Records =
#####

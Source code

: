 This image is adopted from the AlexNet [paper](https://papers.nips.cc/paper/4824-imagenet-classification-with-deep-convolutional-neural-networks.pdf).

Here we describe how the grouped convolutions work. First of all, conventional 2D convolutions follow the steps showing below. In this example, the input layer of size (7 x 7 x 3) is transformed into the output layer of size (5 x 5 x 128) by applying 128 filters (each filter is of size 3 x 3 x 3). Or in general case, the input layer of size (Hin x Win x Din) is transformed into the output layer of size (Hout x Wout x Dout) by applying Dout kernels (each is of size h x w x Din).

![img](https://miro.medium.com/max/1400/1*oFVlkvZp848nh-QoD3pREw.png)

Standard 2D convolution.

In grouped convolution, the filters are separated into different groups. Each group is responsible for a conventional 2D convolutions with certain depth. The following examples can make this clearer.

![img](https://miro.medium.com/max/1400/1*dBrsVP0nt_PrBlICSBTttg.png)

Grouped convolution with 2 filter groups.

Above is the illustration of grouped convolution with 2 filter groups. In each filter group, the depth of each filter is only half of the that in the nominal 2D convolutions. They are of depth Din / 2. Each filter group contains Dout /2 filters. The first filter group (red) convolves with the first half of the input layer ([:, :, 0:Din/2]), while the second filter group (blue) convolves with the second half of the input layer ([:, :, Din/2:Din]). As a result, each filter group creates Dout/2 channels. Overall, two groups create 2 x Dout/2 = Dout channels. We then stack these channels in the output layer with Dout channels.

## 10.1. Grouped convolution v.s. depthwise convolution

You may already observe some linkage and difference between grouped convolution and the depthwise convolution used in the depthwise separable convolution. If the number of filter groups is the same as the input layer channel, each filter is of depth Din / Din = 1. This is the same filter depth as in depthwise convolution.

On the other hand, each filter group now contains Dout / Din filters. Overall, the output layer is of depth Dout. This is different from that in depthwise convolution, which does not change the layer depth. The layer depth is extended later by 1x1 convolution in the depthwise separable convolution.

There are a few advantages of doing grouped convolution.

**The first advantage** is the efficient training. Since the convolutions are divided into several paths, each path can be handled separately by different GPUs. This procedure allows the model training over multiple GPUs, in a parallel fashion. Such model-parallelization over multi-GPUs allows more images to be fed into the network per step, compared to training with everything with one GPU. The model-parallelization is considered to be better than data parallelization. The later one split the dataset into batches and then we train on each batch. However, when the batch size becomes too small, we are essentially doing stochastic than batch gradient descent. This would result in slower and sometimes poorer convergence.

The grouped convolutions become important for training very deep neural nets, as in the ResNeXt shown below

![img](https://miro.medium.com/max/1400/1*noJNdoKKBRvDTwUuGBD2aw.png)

#####

If the word "below" appears in a line above, copy that line.

Exercise result =
Here we describe how the grouped convolutions work. First of all, conventional 2D convolutions follow the steps showing below. In this example, the input layer of size (7 x 7 x 3) is transformed into the output layer of size (5 x 5 x 128) by applying 128 filters (each filter is of size 3 x 3 x 3). Or in general case, the input layer of size (Hin x Win x Din) is transformed into the output layer of size (Hout x Wout x Dout) by applying Dout kernels (each is of size h x w x Din).
The grouped convolutions become important for training very deep neural nets, as in the ResNeXt shown below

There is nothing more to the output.